*** Source material ***

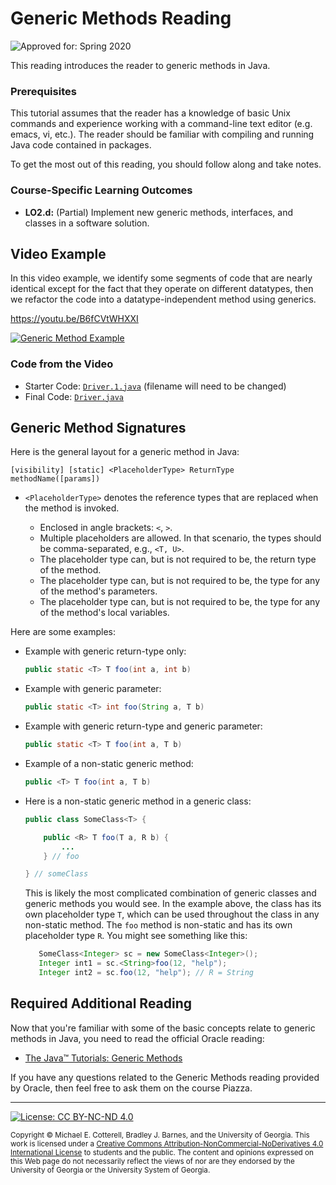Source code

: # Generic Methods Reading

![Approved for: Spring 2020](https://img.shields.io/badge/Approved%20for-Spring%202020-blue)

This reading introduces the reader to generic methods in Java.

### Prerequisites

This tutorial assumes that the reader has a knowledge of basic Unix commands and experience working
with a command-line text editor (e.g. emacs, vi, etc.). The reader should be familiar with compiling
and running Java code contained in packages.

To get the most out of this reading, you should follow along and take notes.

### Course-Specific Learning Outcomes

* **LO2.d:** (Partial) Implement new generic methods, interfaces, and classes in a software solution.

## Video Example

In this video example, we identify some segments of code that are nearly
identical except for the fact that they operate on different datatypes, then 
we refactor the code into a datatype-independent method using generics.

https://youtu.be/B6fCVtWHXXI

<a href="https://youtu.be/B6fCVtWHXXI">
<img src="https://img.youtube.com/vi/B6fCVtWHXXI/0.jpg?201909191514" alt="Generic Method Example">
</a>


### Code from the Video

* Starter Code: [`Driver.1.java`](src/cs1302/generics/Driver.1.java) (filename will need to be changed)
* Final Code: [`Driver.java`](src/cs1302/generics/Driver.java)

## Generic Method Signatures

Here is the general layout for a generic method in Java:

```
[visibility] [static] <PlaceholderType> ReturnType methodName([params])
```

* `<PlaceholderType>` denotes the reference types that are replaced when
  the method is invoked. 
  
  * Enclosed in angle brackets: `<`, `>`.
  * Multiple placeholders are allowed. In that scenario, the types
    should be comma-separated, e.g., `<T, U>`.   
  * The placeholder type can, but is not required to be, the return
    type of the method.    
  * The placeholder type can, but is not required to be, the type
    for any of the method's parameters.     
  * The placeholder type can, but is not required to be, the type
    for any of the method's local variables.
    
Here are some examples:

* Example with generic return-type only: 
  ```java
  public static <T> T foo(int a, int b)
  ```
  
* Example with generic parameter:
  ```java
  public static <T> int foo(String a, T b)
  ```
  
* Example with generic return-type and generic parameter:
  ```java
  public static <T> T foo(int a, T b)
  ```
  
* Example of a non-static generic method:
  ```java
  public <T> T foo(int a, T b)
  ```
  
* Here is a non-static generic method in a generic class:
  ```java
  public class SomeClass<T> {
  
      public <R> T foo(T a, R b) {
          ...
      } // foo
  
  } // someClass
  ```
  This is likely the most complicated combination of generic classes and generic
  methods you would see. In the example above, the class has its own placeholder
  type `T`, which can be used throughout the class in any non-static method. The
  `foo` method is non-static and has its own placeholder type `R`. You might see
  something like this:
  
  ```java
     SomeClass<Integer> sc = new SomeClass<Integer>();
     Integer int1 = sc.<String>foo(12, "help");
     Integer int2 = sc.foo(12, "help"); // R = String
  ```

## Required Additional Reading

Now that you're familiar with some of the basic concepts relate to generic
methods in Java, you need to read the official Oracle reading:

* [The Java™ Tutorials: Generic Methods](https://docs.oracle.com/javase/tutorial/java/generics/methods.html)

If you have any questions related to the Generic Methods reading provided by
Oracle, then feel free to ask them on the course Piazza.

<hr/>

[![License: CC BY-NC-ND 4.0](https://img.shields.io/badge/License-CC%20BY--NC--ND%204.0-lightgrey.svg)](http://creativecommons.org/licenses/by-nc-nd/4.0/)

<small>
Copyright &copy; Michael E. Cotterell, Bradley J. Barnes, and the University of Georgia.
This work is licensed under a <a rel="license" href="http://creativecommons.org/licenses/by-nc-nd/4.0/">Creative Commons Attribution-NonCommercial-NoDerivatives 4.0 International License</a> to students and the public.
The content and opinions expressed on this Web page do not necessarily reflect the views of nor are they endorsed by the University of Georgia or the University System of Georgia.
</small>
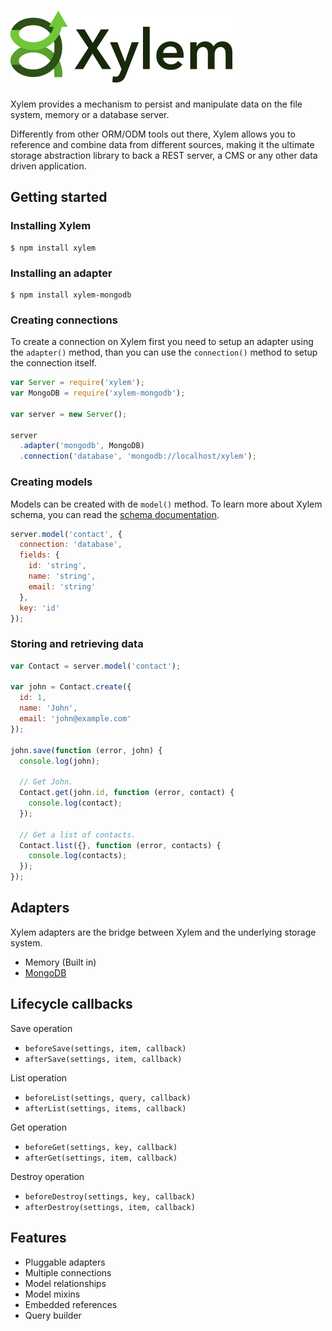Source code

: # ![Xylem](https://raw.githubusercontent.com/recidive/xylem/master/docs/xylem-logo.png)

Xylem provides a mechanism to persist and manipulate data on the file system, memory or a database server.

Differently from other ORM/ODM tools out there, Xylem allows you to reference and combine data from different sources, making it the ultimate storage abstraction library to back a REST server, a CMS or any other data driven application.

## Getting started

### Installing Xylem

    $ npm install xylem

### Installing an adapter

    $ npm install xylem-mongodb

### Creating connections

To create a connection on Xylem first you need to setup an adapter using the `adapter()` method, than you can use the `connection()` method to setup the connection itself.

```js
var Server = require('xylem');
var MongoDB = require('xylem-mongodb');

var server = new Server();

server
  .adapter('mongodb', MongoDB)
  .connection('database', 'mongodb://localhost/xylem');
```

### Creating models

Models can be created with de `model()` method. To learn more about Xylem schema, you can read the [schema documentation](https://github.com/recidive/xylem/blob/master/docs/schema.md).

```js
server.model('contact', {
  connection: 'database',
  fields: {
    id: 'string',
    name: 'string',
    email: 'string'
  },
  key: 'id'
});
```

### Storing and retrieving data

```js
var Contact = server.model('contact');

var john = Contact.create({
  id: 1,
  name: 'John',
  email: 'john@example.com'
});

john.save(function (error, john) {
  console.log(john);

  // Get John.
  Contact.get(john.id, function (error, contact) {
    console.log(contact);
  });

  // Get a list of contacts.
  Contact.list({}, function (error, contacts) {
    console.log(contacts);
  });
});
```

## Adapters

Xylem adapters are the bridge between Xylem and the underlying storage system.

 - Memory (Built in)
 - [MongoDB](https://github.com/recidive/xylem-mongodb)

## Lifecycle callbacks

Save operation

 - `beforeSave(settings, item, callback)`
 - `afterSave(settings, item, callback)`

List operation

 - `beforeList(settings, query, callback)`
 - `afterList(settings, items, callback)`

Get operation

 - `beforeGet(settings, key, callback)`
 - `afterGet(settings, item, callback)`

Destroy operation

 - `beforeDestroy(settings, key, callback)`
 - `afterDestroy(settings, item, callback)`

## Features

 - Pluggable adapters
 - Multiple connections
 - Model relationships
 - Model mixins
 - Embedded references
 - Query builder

*** End of Source material ***

◆ **Goal of the exercise**: Print, without alteration, only the lines above between the one holding "This reading introduces" and the one holding "identical except for", inclusive.

◆ **Response for this exercise**:
This reading introduces the reader to generic methods in Java.

### Prerequisites

This tutorial assumes that the reader has a knowledge of basic Unix commands and experience working
with a command-line text editor (e.g. emacs, vi, etc.). The reader should be familiar with compiling
and running Java code contained in packages.

To get the most out of this reading, you should follow along and take notes.

### Course-Specific Learning Outcomes

* **LO2.d:** (Partial) Implement new generic methods, interfaces, and classes in a software solution.

## Video Example

In this video example, we identify some segments of code that are nearly
identical except for the fact that they operate on different datatypes, then 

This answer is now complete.